Deutsches Restaurant in Vilnius

Weiter im Regen durch die Altstadt auf dem Weg zum „Museum of Occupations and Freedom Fights“ auch „KGB Museum“ genannt. Inklusive dem originalen Zellentrakt. Der KGB war in der gesamten sowjetischen Zeit in Litauen aktiv. Kann man sich nur angucken wenn man das auch aushält. Nach etwa ⅔ habe ich genug. Fotos will man hier nicht machen. Obwohl manche Leute es wohl lustig finden, sich durch die Klappe in der Zellentür in der Zelle fotografieren zu lassen.

Mit dem Bus Nr. 4 fahre ich zum Energie Museum. Der Bus hält auf der „falschen“ Flusseite und es geht dann halt zu Fuß – immer noch im Regen – über die Brücke. Ganz schön stürmisch über dem Wasser. Und nach besserem Wetter siehts irgendwie auch immer noch nicht aus.

Energieerzeugung auf Basis großer Dampferzeuger und ein Kontrollstand des Kraftwerks aus russischer Zeit. Alles etwas merkwürdig anmutend – sagen wir mal wenig filigran hergestellt. Das Museum ist im ersten Elektrizitätswerk von Litauen untergebracht, in dem noch teilweise originale alte Technik verbaut ist. Hier wurde am Anfang der eindampfen mit Torf erhitzt, um auf seien 300°C zu kommen, später mit Holz, dann mit allem, was brennt und später, als es eine Gas Pipeline von der Ukraine nach Vilnius gab, dann mit Gas. Heute alles Geschichte und auf dem Dach eine große PV Anlage und Batteriespeicher. Das Museum ist nahezu verbrauchsneutral.

Ehemaliger Kontrollraum des Kraftwerks

Richtig spektakulär ist es nicht, aber gut für Kinder erklärt – soweit ich das nachvollziehen kann. Vieles nur in litauisch beschriftet was den Besuch mit Übersetzer App etwas mühsam macht. Also doch den Audio Guide nutzen – dafür gibts den schließlich.

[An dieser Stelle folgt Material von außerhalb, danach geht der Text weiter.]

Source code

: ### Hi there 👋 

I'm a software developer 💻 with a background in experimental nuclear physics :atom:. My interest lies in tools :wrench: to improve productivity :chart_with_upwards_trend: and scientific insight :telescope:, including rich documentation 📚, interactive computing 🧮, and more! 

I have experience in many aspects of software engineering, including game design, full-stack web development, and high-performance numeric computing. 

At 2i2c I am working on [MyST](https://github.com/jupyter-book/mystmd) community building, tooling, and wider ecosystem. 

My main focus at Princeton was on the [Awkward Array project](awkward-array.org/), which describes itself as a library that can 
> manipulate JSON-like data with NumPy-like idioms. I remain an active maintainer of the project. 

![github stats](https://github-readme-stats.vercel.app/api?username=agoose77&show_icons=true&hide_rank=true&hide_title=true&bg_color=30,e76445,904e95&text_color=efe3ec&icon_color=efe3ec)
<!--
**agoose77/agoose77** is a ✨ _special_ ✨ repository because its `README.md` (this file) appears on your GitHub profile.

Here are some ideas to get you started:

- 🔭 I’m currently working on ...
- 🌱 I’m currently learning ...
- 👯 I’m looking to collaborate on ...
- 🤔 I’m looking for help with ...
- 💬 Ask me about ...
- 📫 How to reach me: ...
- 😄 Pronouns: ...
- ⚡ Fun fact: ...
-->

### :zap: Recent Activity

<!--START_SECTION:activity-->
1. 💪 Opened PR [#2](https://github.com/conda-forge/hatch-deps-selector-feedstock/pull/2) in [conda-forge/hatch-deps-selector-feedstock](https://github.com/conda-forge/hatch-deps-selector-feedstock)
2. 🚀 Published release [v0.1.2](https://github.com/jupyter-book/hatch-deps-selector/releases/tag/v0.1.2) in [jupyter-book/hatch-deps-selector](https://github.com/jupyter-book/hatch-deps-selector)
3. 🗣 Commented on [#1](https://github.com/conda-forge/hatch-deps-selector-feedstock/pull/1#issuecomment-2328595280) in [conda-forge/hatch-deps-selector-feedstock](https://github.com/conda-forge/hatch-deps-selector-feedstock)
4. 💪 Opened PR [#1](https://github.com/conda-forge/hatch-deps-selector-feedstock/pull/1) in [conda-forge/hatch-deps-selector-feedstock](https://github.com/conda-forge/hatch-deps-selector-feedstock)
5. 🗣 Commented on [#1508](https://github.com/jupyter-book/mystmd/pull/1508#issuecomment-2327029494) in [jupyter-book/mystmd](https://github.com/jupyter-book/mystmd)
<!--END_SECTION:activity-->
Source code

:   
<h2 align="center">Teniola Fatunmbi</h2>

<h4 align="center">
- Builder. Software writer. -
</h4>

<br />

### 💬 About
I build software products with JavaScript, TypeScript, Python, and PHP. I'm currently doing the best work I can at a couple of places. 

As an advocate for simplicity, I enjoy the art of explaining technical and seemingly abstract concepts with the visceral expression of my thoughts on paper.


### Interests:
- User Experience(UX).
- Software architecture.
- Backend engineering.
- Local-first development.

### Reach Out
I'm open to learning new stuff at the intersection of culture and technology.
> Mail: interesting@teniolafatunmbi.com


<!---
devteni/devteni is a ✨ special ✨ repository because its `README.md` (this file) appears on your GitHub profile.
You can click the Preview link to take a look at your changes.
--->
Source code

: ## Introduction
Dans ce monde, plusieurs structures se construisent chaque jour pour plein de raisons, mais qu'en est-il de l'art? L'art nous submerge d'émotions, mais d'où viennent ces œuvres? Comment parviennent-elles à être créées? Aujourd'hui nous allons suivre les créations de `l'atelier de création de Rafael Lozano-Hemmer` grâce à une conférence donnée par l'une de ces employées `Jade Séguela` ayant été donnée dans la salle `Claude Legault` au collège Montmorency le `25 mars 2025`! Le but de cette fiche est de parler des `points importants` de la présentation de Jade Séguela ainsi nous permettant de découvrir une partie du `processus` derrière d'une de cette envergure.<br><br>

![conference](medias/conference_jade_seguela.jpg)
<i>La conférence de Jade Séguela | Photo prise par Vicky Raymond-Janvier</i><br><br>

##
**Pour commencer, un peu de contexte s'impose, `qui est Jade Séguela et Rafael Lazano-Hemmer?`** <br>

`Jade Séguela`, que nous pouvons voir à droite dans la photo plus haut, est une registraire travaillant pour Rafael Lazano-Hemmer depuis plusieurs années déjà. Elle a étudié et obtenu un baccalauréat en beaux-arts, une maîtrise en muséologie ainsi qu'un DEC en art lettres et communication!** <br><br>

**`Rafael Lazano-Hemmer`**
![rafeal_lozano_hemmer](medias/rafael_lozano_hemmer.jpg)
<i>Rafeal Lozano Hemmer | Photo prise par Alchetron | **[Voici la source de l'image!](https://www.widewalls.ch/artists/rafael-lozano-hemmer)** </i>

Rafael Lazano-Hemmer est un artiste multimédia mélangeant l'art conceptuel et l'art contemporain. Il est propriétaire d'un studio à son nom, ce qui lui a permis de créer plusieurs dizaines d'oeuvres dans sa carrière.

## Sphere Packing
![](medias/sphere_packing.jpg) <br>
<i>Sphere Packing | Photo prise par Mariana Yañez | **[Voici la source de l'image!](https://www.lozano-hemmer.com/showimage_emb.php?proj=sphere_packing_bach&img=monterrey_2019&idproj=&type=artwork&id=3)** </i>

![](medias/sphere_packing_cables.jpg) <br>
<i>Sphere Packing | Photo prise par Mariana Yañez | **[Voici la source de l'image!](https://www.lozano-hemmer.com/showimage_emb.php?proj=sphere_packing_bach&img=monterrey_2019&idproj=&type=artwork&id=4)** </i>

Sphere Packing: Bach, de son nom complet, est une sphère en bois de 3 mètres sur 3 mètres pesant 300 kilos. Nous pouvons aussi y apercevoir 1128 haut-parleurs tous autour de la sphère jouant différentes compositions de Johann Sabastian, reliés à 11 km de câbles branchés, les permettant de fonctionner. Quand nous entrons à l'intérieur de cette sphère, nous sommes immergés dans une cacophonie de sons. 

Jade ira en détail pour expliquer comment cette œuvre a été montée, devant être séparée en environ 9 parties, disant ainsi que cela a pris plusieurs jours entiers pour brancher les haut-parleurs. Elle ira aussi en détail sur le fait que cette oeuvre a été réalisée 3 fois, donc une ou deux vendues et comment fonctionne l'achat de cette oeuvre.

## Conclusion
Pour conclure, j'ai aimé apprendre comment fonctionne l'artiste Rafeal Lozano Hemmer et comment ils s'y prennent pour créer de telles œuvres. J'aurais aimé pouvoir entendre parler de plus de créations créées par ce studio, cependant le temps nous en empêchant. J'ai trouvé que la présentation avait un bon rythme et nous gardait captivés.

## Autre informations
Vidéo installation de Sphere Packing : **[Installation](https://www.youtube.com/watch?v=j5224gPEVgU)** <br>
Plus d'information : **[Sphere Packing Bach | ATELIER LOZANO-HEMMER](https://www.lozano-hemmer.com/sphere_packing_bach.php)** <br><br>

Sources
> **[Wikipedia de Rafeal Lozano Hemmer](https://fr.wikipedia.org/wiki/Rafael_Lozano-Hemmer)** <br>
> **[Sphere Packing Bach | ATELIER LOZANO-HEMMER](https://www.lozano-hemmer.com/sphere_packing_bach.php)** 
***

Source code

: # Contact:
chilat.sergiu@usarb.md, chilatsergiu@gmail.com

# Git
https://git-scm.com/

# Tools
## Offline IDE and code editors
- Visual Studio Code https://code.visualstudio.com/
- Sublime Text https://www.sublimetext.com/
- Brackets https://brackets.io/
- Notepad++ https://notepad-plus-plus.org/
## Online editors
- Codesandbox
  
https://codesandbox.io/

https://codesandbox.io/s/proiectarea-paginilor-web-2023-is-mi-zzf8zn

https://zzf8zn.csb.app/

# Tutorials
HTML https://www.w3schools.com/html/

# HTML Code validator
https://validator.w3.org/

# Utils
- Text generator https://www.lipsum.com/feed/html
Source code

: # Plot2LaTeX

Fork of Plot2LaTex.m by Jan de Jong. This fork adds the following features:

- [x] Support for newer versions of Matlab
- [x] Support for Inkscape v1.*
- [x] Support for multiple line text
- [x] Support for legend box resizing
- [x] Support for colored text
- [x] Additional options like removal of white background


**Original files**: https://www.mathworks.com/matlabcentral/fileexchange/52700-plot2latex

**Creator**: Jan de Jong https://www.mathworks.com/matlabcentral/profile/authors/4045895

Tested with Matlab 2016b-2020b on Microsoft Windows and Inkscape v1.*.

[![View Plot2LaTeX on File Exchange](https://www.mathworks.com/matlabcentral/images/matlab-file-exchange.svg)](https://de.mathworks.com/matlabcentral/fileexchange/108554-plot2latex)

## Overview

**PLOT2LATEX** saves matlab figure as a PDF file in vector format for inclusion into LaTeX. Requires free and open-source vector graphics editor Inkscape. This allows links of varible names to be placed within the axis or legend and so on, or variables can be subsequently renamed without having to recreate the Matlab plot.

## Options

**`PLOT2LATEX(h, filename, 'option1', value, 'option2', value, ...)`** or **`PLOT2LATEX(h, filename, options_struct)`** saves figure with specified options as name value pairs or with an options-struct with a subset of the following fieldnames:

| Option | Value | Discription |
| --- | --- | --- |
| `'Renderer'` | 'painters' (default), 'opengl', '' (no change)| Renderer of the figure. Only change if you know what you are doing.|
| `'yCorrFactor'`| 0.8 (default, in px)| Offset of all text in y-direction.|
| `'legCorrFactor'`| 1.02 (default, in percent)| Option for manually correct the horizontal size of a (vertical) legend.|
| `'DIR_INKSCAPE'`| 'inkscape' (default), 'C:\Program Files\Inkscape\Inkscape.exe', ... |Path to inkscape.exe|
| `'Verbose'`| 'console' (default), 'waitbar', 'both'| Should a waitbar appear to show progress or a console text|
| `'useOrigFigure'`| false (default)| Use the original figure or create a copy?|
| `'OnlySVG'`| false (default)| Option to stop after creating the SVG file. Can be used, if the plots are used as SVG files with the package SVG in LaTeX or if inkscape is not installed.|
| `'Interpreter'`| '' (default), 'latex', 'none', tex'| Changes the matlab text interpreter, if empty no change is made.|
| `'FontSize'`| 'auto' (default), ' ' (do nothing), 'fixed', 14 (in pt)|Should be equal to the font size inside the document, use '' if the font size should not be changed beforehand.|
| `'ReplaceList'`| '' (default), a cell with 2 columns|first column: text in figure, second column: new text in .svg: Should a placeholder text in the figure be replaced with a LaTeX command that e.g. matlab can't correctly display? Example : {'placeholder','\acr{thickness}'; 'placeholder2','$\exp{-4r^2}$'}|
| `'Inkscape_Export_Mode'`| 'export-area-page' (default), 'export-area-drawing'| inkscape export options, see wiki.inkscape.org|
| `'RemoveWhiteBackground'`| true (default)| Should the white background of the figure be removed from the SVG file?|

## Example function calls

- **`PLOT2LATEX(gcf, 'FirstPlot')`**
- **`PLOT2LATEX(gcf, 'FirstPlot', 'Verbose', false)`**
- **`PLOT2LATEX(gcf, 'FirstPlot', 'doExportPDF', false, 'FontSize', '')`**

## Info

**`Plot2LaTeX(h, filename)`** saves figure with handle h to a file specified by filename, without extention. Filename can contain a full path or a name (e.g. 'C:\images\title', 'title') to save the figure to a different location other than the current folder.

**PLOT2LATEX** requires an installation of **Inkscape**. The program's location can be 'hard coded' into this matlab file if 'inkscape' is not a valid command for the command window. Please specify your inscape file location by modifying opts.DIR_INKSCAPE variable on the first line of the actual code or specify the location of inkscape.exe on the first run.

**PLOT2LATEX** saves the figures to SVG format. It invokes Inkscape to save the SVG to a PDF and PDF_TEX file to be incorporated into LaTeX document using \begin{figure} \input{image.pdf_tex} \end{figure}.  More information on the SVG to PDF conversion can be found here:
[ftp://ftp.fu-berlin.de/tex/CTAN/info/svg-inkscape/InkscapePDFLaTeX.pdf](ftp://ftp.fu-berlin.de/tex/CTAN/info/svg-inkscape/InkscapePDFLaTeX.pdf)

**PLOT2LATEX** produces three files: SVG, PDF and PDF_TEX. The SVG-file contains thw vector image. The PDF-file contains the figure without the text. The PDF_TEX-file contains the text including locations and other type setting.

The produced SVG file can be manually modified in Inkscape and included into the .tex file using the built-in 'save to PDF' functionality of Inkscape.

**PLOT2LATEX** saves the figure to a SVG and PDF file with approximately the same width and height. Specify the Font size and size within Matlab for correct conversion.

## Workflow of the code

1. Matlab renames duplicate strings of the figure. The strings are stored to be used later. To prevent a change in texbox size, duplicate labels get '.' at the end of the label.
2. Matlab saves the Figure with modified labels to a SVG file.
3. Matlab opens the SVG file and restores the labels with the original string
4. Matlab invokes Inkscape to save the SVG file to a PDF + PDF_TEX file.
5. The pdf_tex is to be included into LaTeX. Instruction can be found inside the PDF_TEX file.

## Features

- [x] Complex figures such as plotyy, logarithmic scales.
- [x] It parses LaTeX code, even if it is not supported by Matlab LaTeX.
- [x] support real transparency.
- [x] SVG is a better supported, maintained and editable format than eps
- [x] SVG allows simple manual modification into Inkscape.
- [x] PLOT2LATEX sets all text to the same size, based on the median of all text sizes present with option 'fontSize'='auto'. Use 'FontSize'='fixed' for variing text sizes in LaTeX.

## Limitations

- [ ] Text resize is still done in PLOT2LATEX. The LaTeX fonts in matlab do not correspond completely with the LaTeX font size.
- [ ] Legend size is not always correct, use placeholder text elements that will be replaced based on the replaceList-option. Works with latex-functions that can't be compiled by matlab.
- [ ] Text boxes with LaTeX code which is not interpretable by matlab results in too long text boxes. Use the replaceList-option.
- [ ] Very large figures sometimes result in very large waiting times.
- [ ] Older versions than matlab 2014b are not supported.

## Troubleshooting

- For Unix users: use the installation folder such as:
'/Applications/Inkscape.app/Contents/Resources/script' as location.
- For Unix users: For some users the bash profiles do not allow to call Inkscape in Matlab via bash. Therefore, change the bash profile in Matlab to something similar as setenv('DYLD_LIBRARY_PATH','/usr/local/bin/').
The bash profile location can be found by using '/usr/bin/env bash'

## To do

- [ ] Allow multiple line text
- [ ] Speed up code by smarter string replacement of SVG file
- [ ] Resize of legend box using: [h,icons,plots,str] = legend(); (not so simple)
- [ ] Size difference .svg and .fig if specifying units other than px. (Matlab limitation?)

Danach mit dem Bus Nr. 33 nochmal nach Užupis zum verspäteten Mittagessen. Das Lokal „UŽUPIO KAVINĖ“ war mir schon beim Stadtrundgang gestern aufgefallen und heute will ich hier mal ein paar weitere Spezialitäten der Litauischen Küche genießen.

Die Umgebung im Lokal hat schon ein besonderes Flair und drinnen ist es freundlich, gemütlich, warm und trocken. Der Raum ist mit vielen netten Details ausgestattet und eingerichtet. In welchem Restaurant steht bitte ein Grammophon? Auch die erste Seite der Speisekarte ist künstlerisch gestaltet.

Das Essen war gut und reichlich – Preis- Leistungs – Verhältnis auf jeden Fall sehr gut. Heute brauche ich nichts mehr. Also aufraffen und die warme Hütte wieder verlassen, um noch was zu sehen, was auf der Liste steht. Draußen regnet es immer noch – egal.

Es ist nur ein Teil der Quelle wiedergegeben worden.